There is no high, better than buying the low of the day, and selling the high print. I chase that high every day.

 

Fair enough. Given that you're so short term and look at other asset classes would love to hear a little bit more about your process/analysis (without revealing any secret sauce) of factoring in a mix of assets into a trade. Obviously no two trades are the same but from a guy who takes medium term positions based on fundamentals in the commodity space, really interested in the type of analysis that goes into the shorter term in rates and fx.

 

1st, i don't trade during times of exceptional volatility (Trump election, FOMC, NFP)...i'll be flat during those events. I prefer to wait and see how the market reacts (both to the news itself, as well as the market reaction to the initial market reaction. (for example, ES sold off to limit down at 1am the night of the Trump election, but was then bought in size off the lows, and the market has rallied ever since....so the 2nd reaction has been the dominant theme...this is the case more often than not)
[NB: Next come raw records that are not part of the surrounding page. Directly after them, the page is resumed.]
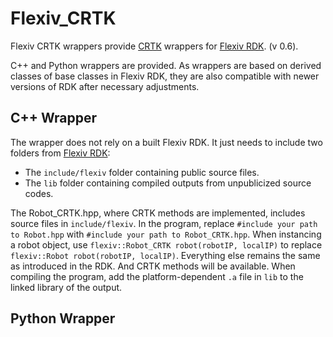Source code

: # Flexiv_CRTK
Flexiv CRTK wrappers provide [CRTK](https://github.com/collaborative-robotics/documentation/wiki) wrappers for [Flexiv RDK](https://github.com/flexivrobotics/flexiv_rdk). (v 0.6). 

C++ and Python wrappers are provided. As wrappers are based on derived classes of base classes in Flexiv RDK, they are also compatible with newer versions of RDK after necessary adjustments.

## C++ Wrapper
The wrapper does not rely on a built Flexiv RDK. It just needs to include two folders from [Flexiv RDK](https://github.com/flexivrobotics/flexiv_rdk):
- The `include/flexiv` folder containing public source files.
- The `lib` folder containing compiled outputs from unpublicized source codes.

The Robot_CRTK.hpp, where CRTK methods are implemented, includes source files in `include/flexiv`. In the program, replace `#include your path to Robot.hpp` with `#include your path to Robot_CRTK.hpp`.
When instancing a robot object, use `flexiv::Robot_CRTK robot(robotIP, localIP)` to replace `flexiv::Robot robot(robotIP, localIP)`. Everything else remains the same as introduced in the RDK. And CRTK methods will be available.
When compiling the program, add the platform-dependent `.a` file in `lib` to the linked library of the output. 

## Python Wrapper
This gives me clarity as to the ensueing trend, and helps me shape my view. Then we ad technicals. I have my own secret sauce, but you will do a lot of good by finding a timeframe that tends to respect its bollinger band (you also need to find the correct parameters for whatever technical study you use...don't just accept the defaults...for example, defautl bollinger bands use a 20 bar avg anbd 2 st.deviations...but who said 20 bars is the correct number of bars...and who said 2 st.devs was the correct number of st.devs? If you play with the params, you can find something that makes sense to you.)

Then, you got to learn technical analysis...it will teach you to read how price develops....so you can see when large players are buying / selling. This (in my opinion) is the key to trading.

 

I'm currently an analyst at what you'd call "BB IT (programming)" in equities. You mentioned that you became a desk quant after working closely with the traders on some IT projects.

When did you develop your finance/trading knowledge? Did you have to learn this for your usual projects or you had to learn it yourself off the job? If so, how did you get the traders to treat you seriously that you know something about trading?

 

i learned as much as i could on my own...i read every book on trading, technical analysis, options, futures, bonds, swaps, trading psychology, market profile, etc...every book that i could find...i probably read over 50 books over the span of 1-2 years...plus lots of videos

THEN, when i felt comfortable, i approached a trader that i was doing IT work for and started asking questions. At first my questions were all tangentially related to the IT projects that i was working on....but then as my relationship with the traders became more comfortable, then i started asking questions that were inspired by my own research and curiosity. It was a natural progression, because i was legit interested...not just in "trading" as a theoretical exercise, but i was paper trading, and i had questions about markets...such as "why did the market rally after this event?" "why didn't the market reverse after this other thing happened?" "why is this curve so flat?" etc...

 

Thanks for such an informative AMA. My aim is to build a profile for trading in 2 years. I have a CS background so I know C++ and VBA. Currently I'm in a master's degree specialising in Financial Markets.

Following your advice in another thread I opened a paper trading account with Interactive Brokers. But I don't know what to do from there.

So I decided to start reading books on trading such as Market Wizards to get a general idea about trading. Not only that but I also spend 3 hours every day reading the Financial Times.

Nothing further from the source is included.